● **Data provided**
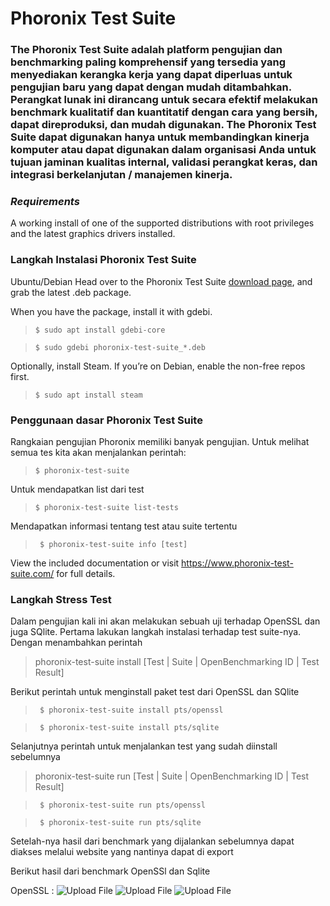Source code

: # **Phoronix Test Suite**

### **The Phoronix Test Suite adalah platform pengujian dan benchmarking paling komprehensif yang tersedia yang menyediakan kerangka kerja yang dapat diperluas untuk pengujian baru yang dapat dengan mudah ditambahkan. Perangkat lunak ini dirancang untuk secara efektif melakukan benchmark kualitatif dan kuantitatif dengan cara yang bersih, dapat direproduksi, dan mudah digunakan. The Phoronix Test Suite dapat digunakan hanya untuk membandingkan kinerja komputer atau dapat digunakan dalam organisasi Anda untuk tujuan jaminan kualitas internal, validasi perangkat keras, dan integrasi berkelanjutan / manajemen kinerja.**

### *Requirements*
A working install of one of the supported distributions with root privileges and the latest graphics drivers installed.

### **Langkah Instalasi Phoronix Test Suite**
Ubuntu/Debian
Head over to the Phoronix Test Suite [download page](https://www.phoronix-test-suite.com/?k=downloads), and grab the latest .deb package.

When you have the package, install it with gdebi.

>`$ sudo apt install gdebi-core`

>`$ sudo gdebi phoronix-test-suite_*.deb`

Optionally, install Steam. If you’re on Debian, enable the non-free repos first.

>`$ sudo apt install steam`

### Penggunaan dasar Phoronix Test Suite
Rangkaian pengujian Phoronix memiliki banyak pengujian. Untuk melihat semua tes kita akan menjalankan perintah:

>`$ phoronix-test-suite`


Untuk mendapatkan list dari test
>`$ phoronix-test-suite list-tests`


Mendapatkan informasi tentang test atau suite tertentu
>` $ phoronix-test-suite info [test]`

View the included documentation or visit https://www.phoronix-test-suite.com/ for full details.


### Langkah Stress Test

Dalam pengujian kali ini akan melakukan sebuah uji terhadap OpenSSL dan juga SQlite. Pertama lakukan langkah instalasi terhadap test suite-nya. Dengan menambahkan perintah 

>phoronix-test-suite install [Test | Suite | OpenBenchmarking ID | Test Result]

Berikut perintah untuk menginstall paket test dari OpenSSL dan SQlite

>` $ phoronix-test-suite install pts/openssl`

>` $ phoronix-test-suite install pts/sqlite`

Selanjutnya perintah untuk menjalankan test yang sudah diinstall sebelumnya

>phoronix-test-suite run [Test | Suite | OpenBenchmarking ID | Test Result]

>` $ phoronix-test-suite run pts/openssl`

>` $ phoronix-test-suite run pts/sqlite`

Setelah-nya hasil dari benchmark yang dijalankan sebelumnya dapat diakses melalui website yang nantinya dapat di export 

Berikut hasil dari benchmark OpenSSl dan Sqlite

OpenSSL : ![Upload File](https://ibb.co/Fx5jRQL "Benchmark OpenSSL")
![Upload File](https://ibb.co/Fx5jRQL)
![Upload File](https://ibb.co/GxpJYYR)

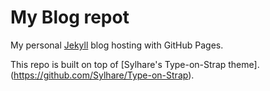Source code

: # My Blog repot

My personal [Jekyll](https://jekyllrb.com) blog hosting with GitHub Pages. 

This repo is built on top of [Sylhare's Type-on-Strap theme].(https://github.com/Sylhare/Type-on-Strap).
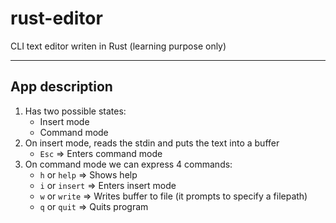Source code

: # rust-editor
CLI text editor writen in Rust (learning purpose only)

---
## App description
1. Has two possible states: 
	- Insert mode
	- Command mode
2. On insert mode, reads the stdin and puts the text into a buffer
	- `Esc` => Enters command mode
3. On command mode we can express 4 commands:
	- `h` or `help` => Shows help
	- `i` or `insert` => Enters insert mode
	- `w` or `write` => Writes buffer to file (it prompts to specify a filepath)
	- `q` or `quit` => Quits program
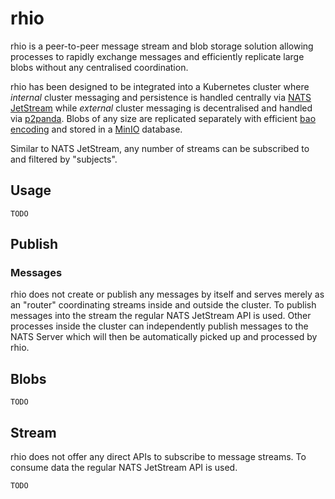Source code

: # rhio

rhio is a peer-to-peer message stream and blob storage solution allowing processes to rapidly exchange messages and efficiently replicate large blobs without any centralised coordination.

rhio has been designed to be integrated into a Kubernetes cluster where _internal_ cluster messaging and persistence is handled centrally via [NATS JetStream](https://docs.nats.io/nats-concepts/jetstream) while _external_ cluster messaging is decentralised and handled via [p2panda](https://p2panda.org). Blobs of any size are replicated separately with efficient [bao encoding](https://github.com/oconnor663/bao/tree/master) and stored in a [MinIO](https://min.io/) database.

Similar to NATS JetStream, any number of streams can be subscribed to and filtered by "subjects".

## Usage

`TODO`

## Publish

### Messages

rhio does not create or publish any messages by itself and serves merely as an "router" coordinating streams inside and outside the cluster. To publish messages into the stream the regular NATS JetStream API is used. Other processes inside the cluster can independently publish messages to the NATS Server which will then be automatically picked up and processed by rhio.

## Blobs

`TODO`

## Stream

rhio does not offer any direct APIs to subscribe to message streams. To consume data the regular NATS JetStream API is used.

`TODO`
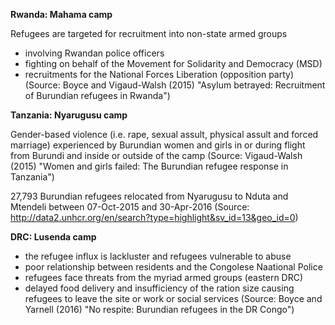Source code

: **Rwanda: Mahama camp**

Refugees are targeted for recruitment into non-state armed groups
* involving Rwandan police officers
* fighting on behalf of the Movement for Solidarity and Democracy (MSD)
* recruitments for the National Forces Liberation (opposition party) 
(Source: Boyce and Vigaud-Walsh (2015) "Asylum betrayed: Recruitment of Burundian refugees in Rwanda")

**Tanzania: Nyarugusu camp**

Gender-based violence (i.e. rape, sexual assult, physical assult and forced marriage)
experienced by Burundian women and girls in or during flight from Burundi and inside or outside of the camp
(Source: Vigaud-Walsh (2015) "Women and girls failed: The Burundian refugee response in Tanzania")

27,793 Burundian refugees relocated from Nyarugusu to Nduta and Mtendeli between 07-Oct-2015 and 30-Apr-2016
(Source: http://data2.unhcr.org/en/search?type=highlight&sv_id=13&geo_id=0)

**DRC: Lusenda camp**
* the refugee influx is lackluster and refugees vulnerable to abuse
* poor relationship between residents and the Congolese Naational Police
* refugees face threats from the myriad armed groups (eastern DRC)
* delayed food delivery and insufficiency of the ration size causing refugees to leave the site or work or social services
(Source: Boyce and Yarnell (2016) "No respite: Burundian refugees in the DR Congo")
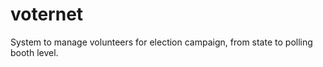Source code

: voternet
========

System to manage volunteers for election campaign, from state to polling booth level.


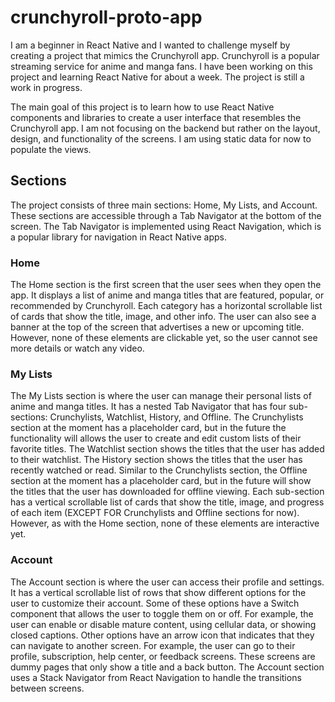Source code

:# crunchyroll-proto-app

I am a beginner in React Native and I wanted to challenge myself by creating a project that mimics the Crunchyroll app. Crunchyroll is a popular streaming service for anime and manga fans. I have been working on this project and learning React Native for about a week. The project is still a work in progress.

The main goal of this project is to learn how to use React Native components and libraries to create a user interface that resembles the Crunchyroll app. I am not focusing on the backend but rather on the layout, design, and functionality of the screens. I am using static data for now to populate the views.

## Sections

The project consists of three main sections: Home, My Lists, and Account. These sections are accessible through a Tab Navigator at the bottom of the screen. The Tab Navigator is implemented using React Navigation, which is a popular library for navigation in React Native apps.

### Home
The Home section is the first screen that the user sees when they open the app. It displays a list of anime and manga titles that are featured, popular, or recommended by Crunchyroll. Each category has a horizontal scrollable list of cards that show the title, image, and other info. The user can also see a banner at the top of the screen that advertises a new or upcoming title. However, none of these elements are clickable yet, so the user cannot see more details or watch any video.

### My Lists
The My Lists section is where the user can manage their personal lists of anime and manga titles. It has a nested Tab Navigator that has four sub-sections: Crunchylists, Watchlist, History, and Offline. The Crunchylists section at the moment has a placeholder card, but in the future the functionality will allows the user to create and edit custom lists of their favorite titles. The Watchlist section shows the titles that the user has added to their watchlist. The History section shows the titles that the user has recently watched or read. Similar to the Crunchylists section, the Offline section at the moment has a placeholder card, but in the future will show the titles that the user has downloaded for offline viewing. Each sub-section has a vertical scrollable list of cards that show the title, image, and progress of each item (EXCEPT FOR Crunchylists and Offline sections for now). However, as with the Home section, none of these elements are interactive yet.

### Account
The Account section is where the user can access their profile and settings. It has a vertical scrollable list of rows that show different options for the user to customize their account. Some of these options have a Switch component that allows the user to toggle them on or off. For example, the user can enable or disable mature content, using cellular data, or showing closed captions. Other options have an arrow icon that indicates that they can navigate to another screen. For example, the user can go to their profile, subscription, help center, or feedback screens. These screens are dummy pages that only show a title and a back button. The Account section uses a Stack Navigator from React Navigation to handle the transitions between screens.
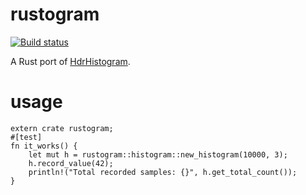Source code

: # rustogram

[![Build status](https://travis-ci.org/epickrram/rustogram.svg?branch=master)](https://travis-ci.org/epickrram/rustogram)

A Rust port of [HdrHistogram](https://github.com/HdrHistogram/HdrHistogram).


# usage

	extern crate rustogram;
	#[test]
	fn it_works() {
    	let mut h = rustogram::histogram::new_histogram(10000, 3);
    	h.record_value(42);
    	println!("Total recorded samples: {}", h.get_total_count());
	}
	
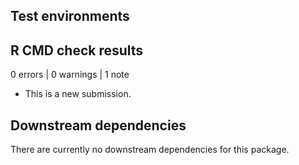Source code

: ## Test environments

## R CMD check results

0 errors | 0 warnings | 1 note

* This is a new submission.

## Downstream dependencies

There are currently no downstream dependencies for this package.
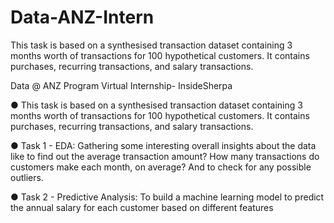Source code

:# Data-ANZ-Intern
This task is based on a synthesised transaction dataset containing 3 months worth of transactions for 100 hypothetical customers. It contains purchases, recurring transactions, and salary transactions.

Data @ ANZ Program Virtual Internship- InsideSherpa

● This task is based on a synthesised transaction dataset containing 3 months worth of transactions
for 100 hypothetical customers. It contains purchases, recurring transactions, and salary
transactions.

● Task 1 - EDA: Gathering some interesting overall insights about the data like to find out the
average transaction amount? How many transactions do customers make each month, on
average? And to check for any possible outliers.

● Task 2 - Predictive Analysis: To build a machine learning model to predict the annual salary for
each customer based on different features


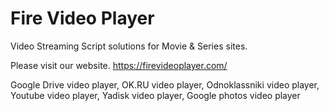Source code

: # Fire Video Player

Video Streaming Script solutions for Movie & Series sites.

Please visit our website. https://firevideoplayer.com/

Google Drive video player, OK.RU video player, Odnoklassniki video player, Youtube video player, Yadisk video player, Google photos video player
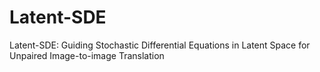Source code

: # Latent-SDE
Latent-SDE: Guiding Stochastic Differential Equations in Latent Space for Unpaired Image-to-image Translation
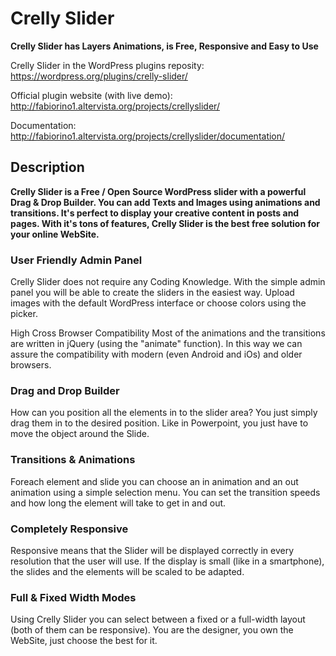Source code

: # Crelly Slider
__Crelly Slider has Layers Animations, is Free, Responsive and Easy to Use__

Crelly Slider in the WordPress plugins reposity: https://wordpress.org/plugins/crelly-slider/

Official plugin website (with live demo): http://fabiorino1.altervista.org/projects/crellyslider/

Documentation: http://fabiorino1.altervista.org/projects/crellyslider/documentation/

## Description
__Crelly Slider is a Free / Open Source WordPress slider with a powerful Drag & Drop Builder. You can add Texts and Images using animations and transitions. It's perfect to display your creative content in posts and pages. With it's tons of features, Crelly Slider is the best free solution for your online WebSite.__

### User Friendly Admin Panel
Crelly Slider does not require any Coding Knowledge. With the simple admin panel you will be able to create the sliders in the easiest way. Upload images with the default WordPress interface or choose colors using the picker.

High Cross Browser Compatibility
Most of the animations and the transitions are written in jQuery (using the "animate" function). In this way we can assure the compatibility with modern (even Android and iOs) and older browsers.

### Drag and Drop Builder
How can you position all the elements in to the slider area? You just simply drag them in to the desired position. Like in Powerpoint, you just have to move the object around the Slide.

### Transitions & Animations
Foreach element and slide you can choose an in animation and an out animation using a simple selection menu. You can set the transition speeds and how long the element will take to get in and out.

### Completely Responsive
Responsive means that the Slider will be displayed correctly in every resolution that the user will use. If the display is small (like in a smartphone), the slides and the elements will be scaled to be adapted.

### Full & Fixed Width Modes
Using Crelly Slider you can select between a fixed or a full-width layout (both of them can be responsive). You are the designer, you own the WebSite, just choose the best for it.
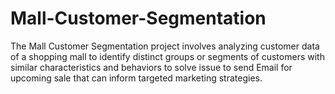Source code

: # Mall-Customer-Segmentation
The Mall Customer Segmentation project involves analyzing customer data of a shopping mall to identify distinct groups or segments of customers with similar characteristics and behaviors to solve issue to send Email for upcoming sale that can inform targeted marketing strategies.
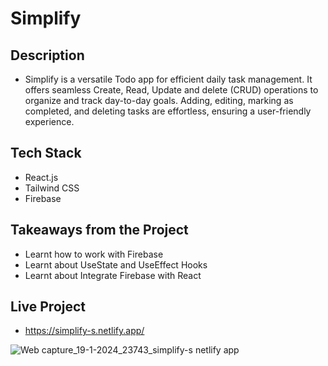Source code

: # Simplify

## Description
- Simplify is a versatile Todo app for efficient daily task management. It offers seamless Create, Read, Update and delete (CRUD) operations to organize and track day-to-day goals. Adding, editing, marking as completed, and deleting tasks are effortless, ensuring a user-friendly experience.
## Tech Stack
- React.js
- Tailwind CSS
- Firebase

## Takeaways from the Project
- Learnt how to work with Firebase
- Learnt about UseState and UseEffect Hooks
- Learnt about Integrate Firebase with React

## Live Project
- https://simplify-s.netlify.app/

![Web capture_19-1-2024_23743_simplify-s netlify app](https://github.com/shubhankar-shandilya-india/Simplify/assets/78155393/762ef79d-8c4b-4603-b6fc-cf63c217be6e)
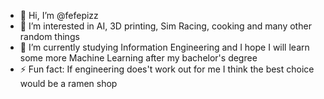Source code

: - 👋 Hi, I’m @fefepizz
- 👀 I’m interested in AI, 3D printing, Sim Racing, cooking and many other random things
- 🌱 I’m currently studying Information Engineering and I hope I will learn some more Machine Learning after my bachelor's degree 
- ⚡ Fun fact: If engineering does't work out for me I think the best choice would be a ramen shop

<!---
fefepizz/fefepizz is a ✨ special ✨ repository because its `README.md` (this file) appears on your GitHub profile.
You can click the Preview link to take a look at your changes.
--->
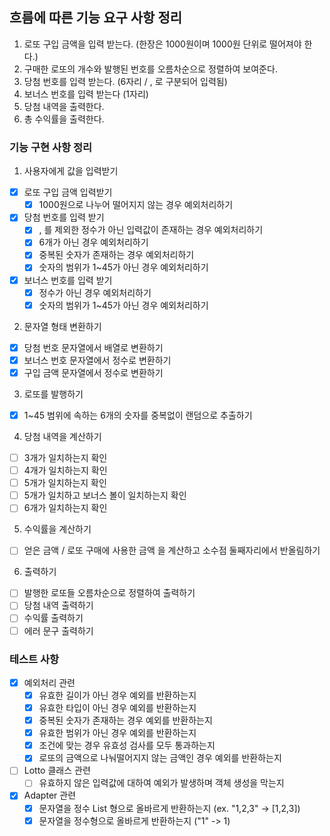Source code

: ## 흐름에 따른 기능 요구 사항 정리
1. 로또 구입 금액을 입력 받는다. (한장은 1000원이며 1000원 단위로 떨어져야 한다.)
2. 구매한 로또의 개수와 발행된 번호를 오름차순으로 정렬하여 보여준다.
3. 당첨 번호를 입력 받는다. (6자리 / , 로 구분되어 입력됨)
4. 보너스 번호를 입력 받는다 (1자리)
5. 당첨 내역을 출력한다.
6. 총 수익률을 출력한다.

### 기능 구현 사항 정리

1. 사용자에게 값을 입력받기
- [x] 로또 구입 금액 입력받기
  - [x] 1000원으로 나누어 떨어지지 않는 경우 예외처리하기
- [x] 당첨 번호를 입력 받기
  - [x] , 를 제외한 정수가 아닌 입력값이 존재하는 경우 예외처리하기
  - [x] 6개가 아닌 경우 예외처리하기
  - [x] 중복된 숫자가 존재하는 경우 예외처리하기
  - [x] 숫자의 범위가 1~45가 아닌 경우 예외처리하기
- [x] 보너스 번호를 입력 받기
  - [x] 정수가 아닌 경우 예외처리하기
  - [x] 숫자의 범위가 1~45가 아닌 경우 예외처리하기

2. 문자열 형태 변환하기
- [x] 당첨 번호 문자열에서 배열로 변환하기
- [x] 보너스 번호 문자열에서 정수로 변환하기
- [x] 구입 금액 문자열에서 정수로 변환하기

3. 로또를 발행하기
- [x] 1~45 범위에 속하는 6개의 숫자를 중복없이 랜덤으로 추출하기

4. 당첨 내역을 계산하기
- [ ] 3개가 일치하는지 확인
- [ ] 4개가 일치하는지 확인
- [ ] 5개가 일치하는지 확인
- [ ] 5개가 일치하고 보너스 볼이 일치하는지 확인
- [ ] 6개가 일치하는지 확인

5. 수익률을 계산하기
- [ ] 얻은 금액 / 로또 구매에 사용한 금액 을 계산하고 소수점 둘째자리에서 반올림하기

6. 출력하기
- [ ] 발행한 로또들 오름차순으로 정렬하여 출력하기
- [ ] 당첨 내역 출력하기
- [ ] 수익률 출력하기
- [ ] 에러 문구 출력하기

### 테스트 사항
- [x] 예외처리 관련
  - [x] 유효한 길이가 아닌 경우 예외를 반환하는지
  - [x] 유효한 타입이 아닌 경우 예외를 반환하는지
  - [x] 중복된 숫자가 존재하는 경우 예외를 반환하는지
  - [x] 유효한 범위가 아닌 경우 예외를 반환하는지
  - [x] 조건에 맞는 경우 유효성 검사를 모두 통과하는지
  - [x] 로또의 금액으로 나눠떨어지지 않는 금액인 경우 예외를 반환하는지

- [ ] Lotto 클래스 관련
  - [ ] 유효하지 않은 입력값에 대하여 예외가 발생하며 객체 생성을 막는지

- [x] Adapter 관련
  - [x] 문자열을 정수 List 형으로 올바르게 반환하는지 (ex. "1,2,3" -> [1,2,3])
  - [x] 문자열을 정수형으로 올바르게 반환하는지 ("1" -> 1)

● **What to work on**
Looking above, find the stretch of lines that opens with the one holding "My Blog repot" and closes with the one holding "- Command mode". Copy it exactly, pictures excluded.

● **Response to this task**
: # My Blog repot

My personal [Jekyll](https://jekyllrb.com) blog hosting with GitHub Pages. 

This repo is built on top of [Sylhare's Type-on-Strap theme].(https://github.com/Sylhare/Type-on-Strap).
Source code

: # rust-editor
CLI text editor writen in Rust (learning purpose only)

---
## App description
1. Has two possible states: 
	- Insert mode
	- Command mode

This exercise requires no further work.